What makes crankcase oil black is blow-by due to either worn piston rings, carburetor flooding or the engine running rich on fuel (gas). And if there's gas in the oil (you can smell the presence of gas), this means there's a hole in the diaphragm in the mechanical fuel pump. Being there are no fuel pump repair kits available nowadays, an either good used or new replacement fuel pump is required.

How to Separate Gasoline from Water -

No need to dispose of fresh gas just because it's contaminated with water (and/or dirt and debris). And with the price of gas nowadays, this would be a wise thing to do.

  1. Drain the water-contaminated gas from the entire fuel system (fuel tank, fuel hose, fuel pump, filter and carburetor) into a clean container of adequate size. When gas is contaminated with water, the water (and dirt/debris) should immediately settle to the bottom of the container and the gas will be on top. You should be able to see the water at the bottom with a bright light.
  2. To separate the gas from the water, carefully pour the gas into another clean container, but watch that the water don't enter the other container, too. If there's dirt/debris floating around or suspended in the water-contaminated gas, place a filtering material, such as a paint filter, coffee filter, fine mesh screen wire, clean cloth shop towel or a fine woven fabric window curtain drooped into a large funnel in a clean container of adequate size, and pour the gas through the filtering material/funnel, and again, watch that the water don't enter the other container. The water can be seen under the gas.
    • NOTE: Adding gas line anti-freeze (alcohol) breaks up or disperse the water into tiny droplets throughout the gas, which then pose no freezing. But if there's A LOT of water in the gas, then the water-contaminated gas will need to be drained and flushed from the entire fuel system. Being water is heavier than gas, it will always go to the bottom in a container or gas tank. With a bright light, you can see the water from the gas in an open container. The water will be at the bottom and the gas will be on top. The water can be separated from the gas by using two containers - pour the gas from the first container into the second container and do not allow the water get into the second container. The gas can still be reused. If the gas has any amount of alcohol (10% or E85), the alcohol will be absorbed by or mixed with the water, to save the alcohol content with the gas, pour the 10%/E85 gas/water from the first container through a genuine (not synthetic) chamois leather (real sheep's skin) drooped into the second container. The chamois must first be soaked with clean gasoline, then the chamois will soak up or absorb the water and allow the alcohol and gas to pass through. Squeeze the water from the chamois, hang it up to dry out, and it can be used for next time.
  3. Use 150± PSI compressed air to clear out the remaining water-contaminated gas from the entire fuel system and use a dry shop towel or water-absorbing paper towel clamped to a long needle nosed pliers to soak up the gas/water in the fuel tank. If necessary, use a sealed flashlight (to prevent a possible explosion due to gas fumes) to see if the tank is 100% dry.
  4. Pour the water-free gas back in the fuel tank and dispose of the contaminated water in the container.
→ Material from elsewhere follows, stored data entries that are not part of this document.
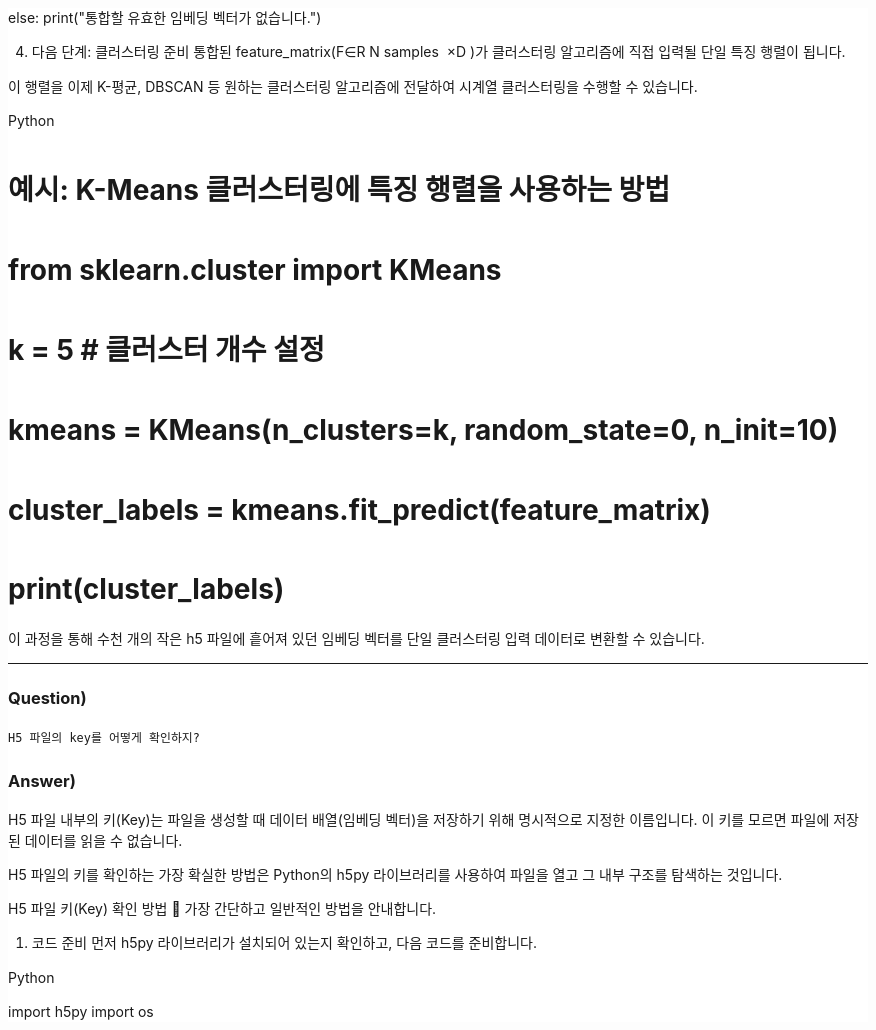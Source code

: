 else:
    print("통합할 유효한 임베딩 벡터가 없습니다.")

4. 다음 단계: 클러스터링 준비
통합된 feature_matrix(F∈R 
N 
samples
​
 ×D
 )가 클러스터링 알고리즘에 직접 입력될 단일 특징 행렬이 됩니다.

이 행렬을 이제 K-평균, DBSCAN 등 원하는 클러스터링 알고리즘에 전달하여 시계열 클러스터링을 수행할 수 있습니다.

Python

# 예시: K-Means 클러스터링에 특징 행렬을 사용하는 방법
# from sklearn.cluster import KMeans
# k = 5 # 클러스터 개수 설정
# kmeans = KMeans(n_clusters=k, random_state=0, n_init=10)
# cluster_labels = kmeans.fit_predict(feature_matrix)
# print(cluster_labels)
이 과정을 통해 수천 개의 작은 h5 파일에 흩어져 있던 임베딩 벡터를 단일 클러스터링 입력 데이터로 변환할 수 있습니다.

----
### Question)
```
H5 파일의 key를 어떻게 확인하지?
```
### Answer)
H5 파일 내부의 키(Key)는 파일을 생성할 때 데이터 배열(임베딩 벡터)을 저장하기 위해 명시적으로 지정한 이름입니다. 이 키를 모르면 파일에 저장된 데이터를 읽을 수 없습니다.

H5 파일의 키를 확인하는 가장 확실한 방법은 Python의 h5py 라이브러리를 사용하여 파일을 열고 그 내부 구조를 탐색하는 것입니다.

H5 파일 키(Key) 확인 방법 🔎
가장 간단하고 일반적인 방법을 안내합니다.

1. 코드 준비
먼저 h5py 라이브러리가 설치되어 있는지 확인하고, 다음 코드를 준비합니다.

Python

import h5py
import os
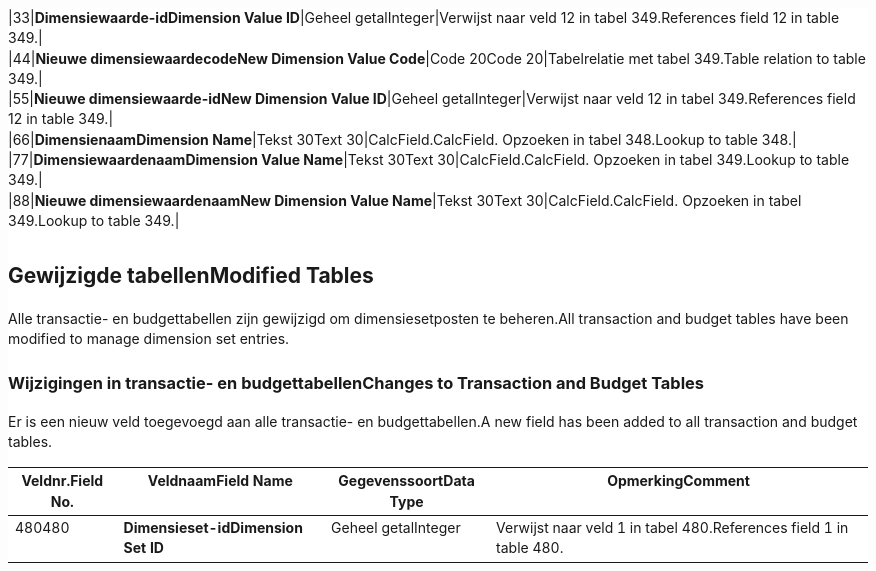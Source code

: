 |<span data-ttu-id="bca7f-186">3</span><span class="sxs-lookup"><span data-stu-id="bca7f-186">3</span></span>|<span data-ttu-id="bca7f-187">**Dimensiewaarde-id**</span><span class="sxs-lookup"><span data-stu-id="bca7f-187">**Dimension Value ID**</span></span>|<span data-ttu-id="bca7f-188">Geheel getal</span><span class="sxs-lookup"><span data-stu-id="bca7f-188">Integer</span></span>|<span data-ttu-id="bca7f-189">Verwijst naar veld 12 in tabel 349.</span><span class="sxs-lookup"><span data-stu-id="bca7f-189">References field 12 in table 349.</span></span>|  
|<span data-ttu-id="bca7f-190">4</span><span class="sxs-lookup"><span data-stu-id="bca7f-190">4</span></span>|<span data-ttu-id="bca7f-191">**Nieuwe dimensiewaardecode**</span><span class="sxs-lookup"><span data-stu-id="bca7f-191">**New Dimension Value Code**</span></span>|<span data-ttu-id="bca7f-192">Code 20</span><span class="sxs-lookup"><span data-stu-id="bca7f-192">Code 20</span></span>|<span data-ttu-id="bca7f-193">Tabelrelatie met tabel 349.</span><span class="sxs-lookup"><span data-stu-id="bca7f-193">Table relation to table 349.</span></span>|  
|<span data-ttu-id="bca7f-194">5</span><span class="sxs-lookup"><span data-stu-id="bca7f-194">5</span></span>|<span data-ttu-id="bca7f-195">**Nieuwe dimensiewaarde-id**</span><span class="sxs-lookup"><span data-stu-id="bca7f-195">**New Dimension Value ID**</span></span>|<span data-ttu-id="bca7f-196">Geheel getal</span><span class="sxs-lookup"><span data-stu-id="bca7f-196">Integer</span></span>|<span data-ttu-id="bca7f-197">Verwijst naar veld 12 in tabel 349.</span><span class="sxs-lookup"><span data-stu-id="bca7f-197">References field 12 in table 349.</span></span>|  
|<span data-ttu-id="bca7f-198">6</span><span class="sxs-lookup"><span data-stu-id="bca7f-198">6</span></span>|<span data-ttu-id="bca7f-199">**Dimensienaam**</span><span class="sxs-lookup"><span data-stu-id="bca7f-199">**Dimension Name**</span></span>|<span data-ttu-id="bca7f-200">Tekst 30</span><span class="sxs-lookup"><span data-stu-id="bca7f-200">Text 30</span></span>|<span data-ttu-id="bca7f-201">CalcField.</span><span class="sxs-lookup"><span data-stu-id="bca7f-201">CalcField.</span></span> <span data-ttu-id="bca7f-202">Opzoeken in tabel 348.</span><span class="sxs-lookup"><span data-stu-id="bca7f-202">Lookup to table 348.</span></span>|  
|<span data-ttu-id="bca7f-203">7</span><span class="sxs-lookup"><span data-stu-id="bca7f-203">7</span></span>|<span data-ttu-id="bca7f-204">**Dimensiewaardenaam**</span><span class="sxs-lookup"><span data-stu-id="bca7f-204">**Dimension Value Name**</span></span>|<span data-ttu-id="bca7f-205">Tekst 30</span><span class="sxs-lookup"><span data-stu-id="bca7f-205">Text 30</span></span>|<span data-ttu-id="bca7f-206">CalcField.</span><span class="sxs-lookup"><span data-stu-id="bca7f-206">CalcField.</span></span> <span data-ttu-id="bca7f-207">Opzoeken in tabel 349.</span><span class="sxs-lookup"><span data-stu-id="bca7f-207">Lookup to table 349.</span></span>|  
|<span data-ttu-id="bca7f-208">8</span><span class="sxs-lookup"><span data-stu-id="bca7f-208">8</span></span>|<span data-ttu-id="bca7f-209">**Nieuwe dimensiewaardenaam**</span><span class="sxs-lookup"><span data-stu-id="bca7f-209">**New Dimension Value Name**</span></span>|<span data-ttu-id="bca7f-210">Tekst 30</span><span class="sxs-lookup"><span data-stu-id="bca7f-210">Text 30</span></span>|<span data-ttu-id="bca7f-211">CalcField.</span><span class="sxs-lookup"><span data-stu-id="bca7f-211">CalcField.</span></span> <span data-ttu-id="bca7f-212">Opzoeken in tabel 349.</span><span class="sxs-lookup"><span data-stu-id="bca7f-212">Lookup to table 349.</span></span>|  

## <a name="modified-tables"></a><span data-ttu-id="bca7f-213">Gewijzigde tabellen</span><span class="sxs-lookup"><span data-stu-id="bca7f-213">Modified Tables</span></span>  
 <span data-ttu-id="bca7f-214">Alle transactie- en budgettabellen zijn gewijzigd om dimensiesetposten te beheren.</span><span class="sxs-lookup"><span data-stu-id="bca7f-214">All transaction and budget tables have been modified to manage dimension set entries.</span></span>  

### <a name="changes-to-transaction-and-budget-tables"></a><span data-ttu-id="bca7f-215">Wijzigingen in transactie- en budgettabellen</span><span class="sxs-lookup"><span data-stu-id="bca7f-215">Changes to Transaction and Budget Tables</span></span>  
 <span data-ttu-id="bca7f-216">Er is een nieuw veld toegevoegd aan alle transactie- en budgettabellen.</span><span class="sxs-lookup"><span data-stu-id="bca7f-216">A new field has been added to all transaction and budget tables.</span></span>  

|<span data-ttu-id="bca7f-217">Veldnr.</span><span class="sxs-lookup"><span data-stu-id="bca7f-217">Field No.</span></span>|<span data-ttu-id="bca7f-218">Veldnaam</span><span class="sxs-lookup"><span data-stu-id="bca7f-218">Field Name</span></span>|<span data-ttu-id="bca7f-219">Gegevenssoort</span><span class="sxs-lookup"><span data-stu-id="bca7f-219">Data Type</span></span>|<span data-ttu-id="bca7f-220">Opmerking</span><span class="sxs-lookup"><span data-stu-id="bca7f-220">Comment</span></span>|  
|---------------|----------------|---------------|-------------|  
|<span data-ttu-id="bca7f-221">480</span><span class="sxs-lookup"><span data-stu-id="bca7f-221">480</span></span>|<span data-ttu-id="bca7f-222">**Dimensieset-id**</span><span class="sxs-lookup"><span data-stu-id="bca7f-222">**Dimension Set ID**</span></span>|<span data-ttu-id="bca7f-223">Geheel getal</span><span class="sxs-lookup"><span data-stu-id="bca7f-223">Integer</span></span>|<span data-ttu-id="bca7f-224">Verwijst naar veld 1 in tabel 480.</span><span class="sxs-lookup"><span data-stu-id="bca7f-224">References field 1 in table 480.</span></span>|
DANGER! IMPORTANT! Gasoline and alcohol fuels are both extremely flammable! Use caution and don't smoke, avoid making sparks or don't have an open flame exposed when working near or with either of them. Work in a well-ventilated area, too.

By the way - We've been to a lot of garden tractor pulls through the years and noticed that some pulling tractors leak fuel in places where a fuel leak shouldn't be. Therefore, I think the safety inspections should include checking the fuel hoses for dry-rotting, cracks, fuel leaks, loose fittings, etc. (The tractors should have sturdy wheelie bars, too.) The inspectors should grab hold of the fuel hose(s) with their hand, bend it and slightly jerk on it to check for durability. This is very important. Especially in a kid's class. Don't wait until a small issue becomes a major problem, then turn in to a catastrophe. If a pulling club's sanctioning safety rules are enforced, and pullers would build their tractors right and maintain them regularly, there wouldn't be any injuries, fires, or fear of a fire. Click or tap here to read more about a garden pulling tractor catching on fire.
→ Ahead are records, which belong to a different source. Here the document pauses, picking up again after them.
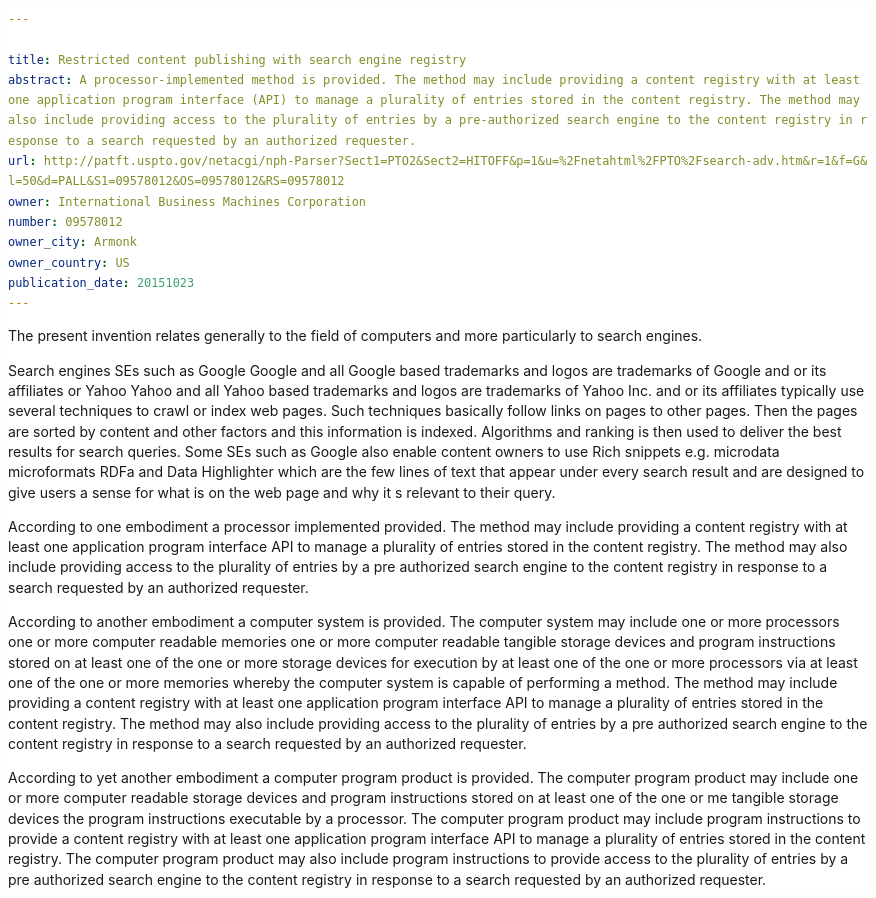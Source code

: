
 ```yaml
---

title: Restricted content publishing with search engine registry
abstract: A processor-implemented method is provided. The method may include providing a content registry with at least one application program interface (API) to manage a plurality of entries stored in the content registry. The method may also include providing access to the plurality of entries by a pre-authorized search engine to the content registry in response to a search requested by an authorized requester.
url: http://patft.uspto.gov/netacgi/nph-Parser?Sect1=PTO2&Sect2=HITOFF&p=1&u=%2Fnetahtml%2FPTO%2Fsearch-adv.htm&r=1&f=G&l=50&d=PALL&S1=09578012&OS=09578012&RS=09578012
owner: International Business Machines Corporation
number: 09578012
owner_city: Armonk
owner_country: US
publication_date: 20151023
---
```

The present invention relates generally to the field of computers and more particularly to search engines.

Search engines SEs such as Google Google and all Google based trademarks and logos are trademarks of Google and or its affiliates or Yahoo Yahoo and all Yahoo based trademarks and logos are trademarks of Yahoo Inc. and or its affiliates typically use several techniques to crawl or index web pages. Such techniques basically follow links on pages to other pages. Then the pages are sorted by content and other factors and this information is indexed. Algorithms and ranking is then used to deliver the best results for search queries. Some SEs such as Google also enable content owners to use Rich snippets e.g. microdata microformats RDFa and Data Highlighter which are the few lines of text that appear under every search result and are designed to give users a sense for what is on the web page and why it s relevant to their query.

According to one embodiment a processor implemented provided. The method may include providing a content registry with at least one application program interface API to manage a plurality of entries stored in the content registry. The method may also include providing access to the plurality of entries by a pre authorized search engine to the content registry in response to a search requested by an authorized requester.

According to another embodiment a computer system is provided. The computer system may include one or more processors one or more computer readable memories one or more computer readable tangible storage devices and program instructions stored on at least one of the one or more storage devices for execution by at least one of the one or more processors via at least one of the one or more memories whereby the computer system is capable of performing a method. The method may include providing a content registry with at least one application program interface API to manage a plurality of entries stored in the content registry. The method may also include providing access to the plurality of entries by a pre authorized search engine to the content registry in response to a search requested by an authorized requester.

According to yet another embodiment a computer program product is provided. The computer program product may include one or more computer readable storage devices and program instructions stored on at least one of the one or me tangible storage devices the program instructions executable by a processor. The computer program product may include program instructions to provide a content registry with at least one application program interface API to manage a plurality of entries stored in the content registry. The computer program product may also include program instructions to provide access to the plurality of entries by a pre authorized search engine to the content registry in response to a search requested by an authorized requester.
If an engine won't idle or idles poorly, if it's a Carter or Kohler carburetor, chances are, there's old, dried gas inside the high speed air/fuel needle adjuster stem/tube. To fix this: first, enlarge the lower hole with a 1/32" drill bit. Then use a small, bendable steel wire, such as a bread wrapper wire twist tie with the coating stripped off, to clean out inside the tube. Then use the 150± PSI compressed air to thoroughly clear it out. Suck through the tube with your mouth to make sure it's clear and unclogged. If performing this won't clear out the tube, then acquire a new high speed air/fuel needle adjuster screw or one in good condition. But make sure it's the correct adjuster for your particular carburetor! (This is how I clear these out whenever I rebuild a Carter or Kohler carburetor and it works great. I rarely replace the high speed adjuster with a new one.)

If an engine idles slow when the throttle lever is held to the slowest position by hand, but refuses to idle down on its own, the following may be the causes:

But if an engine idles well, but runs only at higher RPM (up to 3,200 RPM with a fixed/non-adjustable main jet; or 3,600 RPM with an adjustable main jet) with the choke partially closed, or if it surges or hesitates to rev up, this means the engine is running too lean on fuel, and following are the most likely causes: (listed from most common to rare)
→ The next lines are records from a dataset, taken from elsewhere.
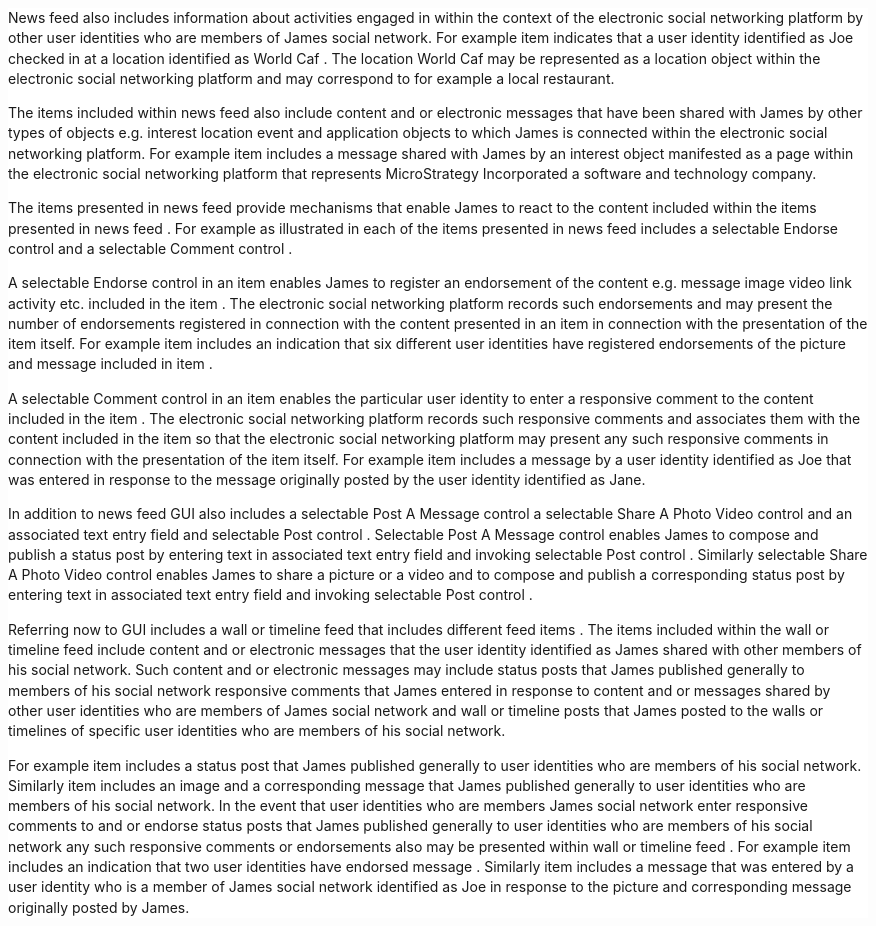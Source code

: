  News feed also includes information about activities engaged in within the context of the electronic social networking platform by other user identities who are members of James social network. For example item indicates that a user identity identified as Joe checked in at a location identified as World Caf . The location World Caf may be represented as a location object within the electronic social networking platform and may correspond to for example a local restaurant.

The items included within news feed also include content and or electronic messages that have been shared with James by other types of objects e.g. interest location event and application objects to which James is connected within the electronic social networking platform. For example item includes a message shared with James by an interest object manifested as a page within the electronic social networking platform that represents MicroStrategy Incorporated a software and technology company.

The items presented in news feed provide mechanisms that enable James to react to the content included within the items presented in news feed . For example as illustrated in each of the items presented in news feed includes a selectable Endorse control and a selectable Comment control .

A selectable Endorse control in an item enables James to register an endorsement of the content e.g. message image video link activity etc. included in the item . The electronic social networking platform records such endorsements and may present the number of endorsements registered in connection with the content presented in an item in connection with the presentation of the item itself. For example item includes an indication that six different user identities have registered endorsements of the picture and message included in item .

A selectable Comment control in an item enables the particular user identity to enter a responsive comment to the content included in the item . The electronic social networking platform records such responsive comments and associates them with the content included in the item so that the electronic social networking platform may present any such responsive comments in connection with the presentation of the item itself. For example item includes a message by a user identity identified as Joe that was entered in response to the message originally posted by the user identity identified as Jane.

In addition to news feed GUI also includes a selectable Post A Message control a selectable Share A Photo Video control and an associated text entry field and selectable Post control . Selectable Post A Message control enables James to compose and publish a status post by entering text in associated text entry field and invoking selectable Post control . Similarly selectable Share A Photo Video control enables James to share a picture or a video and to compose and publish a corresponding status post by entering text in associated text entry field and invoking selectable Post control .

Referring now to GUI includes a wall or timeline feed that includes different feed items . The items included within the wall or timeline feed include content and or electronic messages that the user identity identified as James shared with other members of his social network. Such content and or electronic messages may include status posts that James published generally to members of his social network responsive comments that James entered in response to content and or messages shared by other user identities who are members of James social network and wall or timeline posts that James posted to the walls or timelines of specific user identities who are members of his social network.

For example item includes a status post that James published generally to user identities who are members of his social network. Similarly item includes an image and a corresponding message that James published generally to user identities who are members of his social network. In the event that user identities who are members James social network enter responsive comments to and or endorse status posts that James published generally to user identities who are members of his social network any such responsive comments or endorsements also may be presented within wall or timeline feed . For example item includes an indication that two user identities have endorsed message . Similarly item includes a message that was entered by a user identity who is a member of James social network identified as Joe in response to the picture and corresponding message originally posted by James.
FYI - If the spark plug's tip is black and/or has wet gas on it, and if the carburetor has been thoroughly cleaned (multiple times), but you think the problem is still in the carburetor, well, the carburetor is probably working fine because the engine is obviously getting plenty of fuel. As an older, experienced mechanic once said: "Most carburetor problems are electrical." Meaning faulty/weak ignition system. This have been proven true more times than I can remember.


Backfiring out the exhaust upon deceleration is normal for virtually all engines since gas is still going through the combustion chamber, compressing in the exhaust and exploding from the exhaust heat. But if an engine constantly backfires out the exhaust at any speeds after running for several minutes, the problem may be...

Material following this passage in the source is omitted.